= Work item =
For every line in the records that has the word "Inconsistent", make a copy.

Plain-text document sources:

*** Block opens ***

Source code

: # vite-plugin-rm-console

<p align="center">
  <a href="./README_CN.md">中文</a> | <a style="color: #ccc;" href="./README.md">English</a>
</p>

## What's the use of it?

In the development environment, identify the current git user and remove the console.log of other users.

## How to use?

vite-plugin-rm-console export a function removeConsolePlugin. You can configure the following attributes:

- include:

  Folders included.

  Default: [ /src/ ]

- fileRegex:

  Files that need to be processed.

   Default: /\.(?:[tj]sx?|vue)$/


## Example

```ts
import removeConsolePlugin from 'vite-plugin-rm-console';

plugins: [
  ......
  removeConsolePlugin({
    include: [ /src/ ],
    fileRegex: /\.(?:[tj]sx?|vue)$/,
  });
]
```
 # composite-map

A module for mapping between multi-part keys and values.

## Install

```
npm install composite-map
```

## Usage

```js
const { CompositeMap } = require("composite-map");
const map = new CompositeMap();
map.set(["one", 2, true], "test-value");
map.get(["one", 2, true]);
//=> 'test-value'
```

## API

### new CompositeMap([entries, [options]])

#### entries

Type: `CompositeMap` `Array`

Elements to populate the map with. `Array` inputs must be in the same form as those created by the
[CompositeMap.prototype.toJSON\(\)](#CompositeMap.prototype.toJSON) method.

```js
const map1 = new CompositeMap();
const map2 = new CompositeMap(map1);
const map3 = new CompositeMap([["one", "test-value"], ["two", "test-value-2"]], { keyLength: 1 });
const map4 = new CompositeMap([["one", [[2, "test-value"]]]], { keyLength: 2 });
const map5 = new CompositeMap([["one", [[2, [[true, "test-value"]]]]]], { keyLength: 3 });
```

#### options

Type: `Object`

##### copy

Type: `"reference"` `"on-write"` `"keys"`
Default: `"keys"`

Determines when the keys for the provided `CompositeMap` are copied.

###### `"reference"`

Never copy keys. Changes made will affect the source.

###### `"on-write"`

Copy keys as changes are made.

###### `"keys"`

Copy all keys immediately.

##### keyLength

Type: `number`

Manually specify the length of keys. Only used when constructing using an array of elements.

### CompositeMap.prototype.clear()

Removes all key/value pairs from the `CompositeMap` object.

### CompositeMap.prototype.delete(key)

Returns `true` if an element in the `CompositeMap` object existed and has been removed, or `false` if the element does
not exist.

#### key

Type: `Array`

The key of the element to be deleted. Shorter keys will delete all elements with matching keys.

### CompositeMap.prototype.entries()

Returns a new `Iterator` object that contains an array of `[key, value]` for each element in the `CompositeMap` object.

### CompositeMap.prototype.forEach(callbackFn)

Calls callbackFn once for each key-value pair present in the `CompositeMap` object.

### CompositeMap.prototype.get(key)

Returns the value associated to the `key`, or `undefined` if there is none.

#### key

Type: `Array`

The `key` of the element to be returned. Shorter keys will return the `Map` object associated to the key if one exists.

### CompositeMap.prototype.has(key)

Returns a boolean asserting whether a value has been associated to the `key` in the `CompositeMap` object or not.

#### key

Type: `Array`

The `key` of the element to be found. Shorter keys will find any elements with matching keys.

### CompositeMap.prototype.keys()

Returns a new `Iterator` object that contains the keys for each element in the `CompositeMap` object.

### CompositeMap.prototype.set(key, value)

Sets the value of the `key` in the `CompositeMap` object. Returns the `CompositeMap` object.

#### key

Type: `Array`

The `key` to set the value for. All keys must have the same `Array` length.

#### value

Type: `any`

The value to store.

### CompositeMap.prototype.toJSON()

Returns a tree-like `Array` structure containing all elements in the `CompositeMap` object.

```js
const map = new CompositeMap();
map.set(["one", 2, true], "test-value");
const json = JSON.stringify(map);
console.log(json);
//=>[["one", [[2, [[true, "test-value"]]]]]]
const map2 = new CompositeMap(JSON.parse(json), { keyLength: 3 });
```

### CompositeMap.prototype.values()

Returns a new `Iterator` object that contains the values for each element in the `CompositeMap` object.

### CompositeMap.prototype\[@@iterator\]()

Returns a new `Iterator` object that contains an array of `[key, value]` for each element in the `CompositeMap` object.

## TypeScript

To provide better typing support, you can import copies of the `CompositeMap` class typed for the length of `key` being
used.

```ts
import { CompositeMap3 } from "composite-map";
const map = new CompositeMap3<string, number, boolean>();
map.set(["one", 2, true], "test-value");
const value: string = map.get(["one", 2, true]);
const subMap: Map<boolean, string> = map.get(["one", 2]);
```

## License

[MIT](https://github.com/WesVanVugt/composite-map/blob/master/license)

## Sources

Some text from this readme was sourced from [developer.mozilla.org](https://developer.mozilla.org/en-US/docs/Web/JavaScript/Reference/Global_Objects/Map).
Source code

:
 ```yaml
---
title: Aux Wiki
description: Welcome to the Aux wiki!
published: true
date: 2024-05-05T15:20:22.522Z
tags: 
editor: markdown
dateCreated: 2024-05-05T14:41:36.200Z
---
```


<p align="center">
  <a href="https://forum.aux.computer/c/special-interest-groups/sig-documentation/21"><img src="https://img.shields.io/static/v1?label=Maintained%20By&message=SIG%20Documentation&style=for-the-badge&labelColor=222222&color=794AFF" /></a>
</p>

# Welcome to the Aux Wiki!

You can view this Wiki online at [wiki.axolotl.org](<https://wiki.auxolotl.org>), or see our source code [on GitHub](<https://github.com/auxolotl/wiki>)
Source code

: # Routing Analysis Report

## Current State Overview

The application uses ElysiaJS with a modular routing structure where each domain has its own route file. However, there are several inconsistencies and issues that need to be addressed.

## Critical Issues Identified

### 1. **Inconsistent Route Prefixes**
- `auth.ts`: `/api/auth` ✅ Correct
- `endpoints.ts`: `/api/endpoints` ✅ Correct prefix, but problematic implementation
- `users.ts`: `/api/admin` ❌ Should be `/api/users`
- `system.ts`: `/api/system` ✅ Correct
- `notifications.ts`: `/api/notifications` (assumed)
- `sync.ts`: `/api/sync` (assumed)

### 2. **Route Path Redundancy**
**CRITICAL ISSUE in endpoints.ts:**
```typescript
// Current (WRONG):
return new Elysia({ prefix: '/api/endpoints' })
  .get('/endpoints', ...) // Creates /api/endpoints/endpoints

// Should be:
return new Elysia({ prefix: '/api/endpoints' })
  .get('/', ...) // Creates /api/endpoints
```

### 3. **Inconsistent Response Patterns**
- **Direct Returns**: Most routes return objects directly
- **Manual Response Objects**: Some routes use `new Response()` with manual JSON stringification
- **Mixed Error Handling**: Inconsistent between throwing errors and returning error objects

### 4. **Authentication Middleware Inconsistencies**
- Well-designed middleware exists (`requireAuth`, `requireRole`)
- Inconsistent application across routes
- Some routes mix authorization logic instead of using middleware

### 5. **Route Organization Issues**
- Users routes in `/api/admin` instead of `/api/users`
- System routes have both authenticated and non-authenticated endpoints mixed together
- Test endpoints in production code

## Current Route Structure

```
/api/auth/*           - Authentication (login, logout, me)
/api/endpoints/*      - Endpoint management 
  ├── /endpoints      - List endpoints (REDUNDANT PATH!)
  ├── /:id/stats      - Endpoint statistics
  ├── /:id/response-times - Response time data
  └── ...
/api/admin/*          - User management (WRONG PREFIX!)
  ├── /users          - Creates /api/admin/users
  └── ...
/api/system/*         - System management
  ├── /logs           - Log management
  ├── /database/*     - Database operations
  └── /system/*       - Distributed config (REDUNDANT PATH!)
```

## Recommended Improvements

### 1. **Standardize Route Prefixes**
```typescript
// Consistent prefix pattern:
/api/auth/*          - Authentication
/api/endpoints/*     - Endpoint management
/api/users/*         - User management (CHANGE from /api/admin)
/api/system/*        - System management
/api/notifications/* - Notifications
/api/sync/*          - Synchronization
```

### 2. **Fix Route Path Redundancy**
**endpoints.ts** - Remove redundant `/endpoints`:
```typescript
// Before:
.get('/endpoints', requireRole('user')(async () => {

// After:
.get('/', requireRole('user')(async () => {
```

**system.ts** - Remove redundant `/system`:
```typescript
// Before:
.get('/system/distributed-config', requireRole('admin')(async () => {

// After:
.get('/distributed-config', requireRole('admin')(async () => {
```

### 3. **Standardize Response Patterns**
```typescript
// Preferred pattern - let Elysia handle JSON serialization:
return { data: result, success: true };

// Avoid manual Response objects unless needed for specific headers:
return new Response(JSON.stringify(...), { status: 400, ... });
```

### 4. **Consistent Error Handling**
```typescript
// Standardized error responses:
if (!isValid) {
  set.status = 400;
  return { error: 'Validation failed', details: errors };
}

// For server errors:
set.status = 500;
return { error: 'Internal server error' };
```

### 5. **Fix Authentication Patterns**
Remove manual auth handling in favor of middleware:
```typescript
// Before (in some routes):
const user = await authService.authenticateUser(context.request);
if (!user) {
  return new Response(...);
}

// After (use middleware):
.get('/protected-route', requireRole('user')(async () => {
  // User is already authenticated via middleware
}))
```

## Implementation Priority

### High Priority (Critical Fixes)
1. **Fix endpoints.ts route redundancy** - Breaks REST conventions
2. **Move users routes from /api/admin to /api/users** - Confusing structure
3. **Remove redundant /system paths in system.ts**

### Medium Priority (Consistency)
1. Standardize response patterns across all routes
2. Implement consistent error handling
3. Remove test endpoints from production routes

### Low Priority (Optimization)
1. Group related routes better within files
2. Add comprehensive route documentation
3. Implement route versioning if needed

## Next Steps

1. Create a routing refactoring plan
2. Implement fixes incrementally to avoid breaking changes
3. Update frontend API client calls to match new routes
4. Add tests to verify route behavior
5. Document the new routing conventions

*** Block closes ***

= Answer box =
### 1. **Inconsistent Route Prefixes**
### 3. **Inconsistent Response Patterns**
- **Mixed Error Handling**: Inconsistent between throwing errors and returning error objects
- Inconsistent application across routes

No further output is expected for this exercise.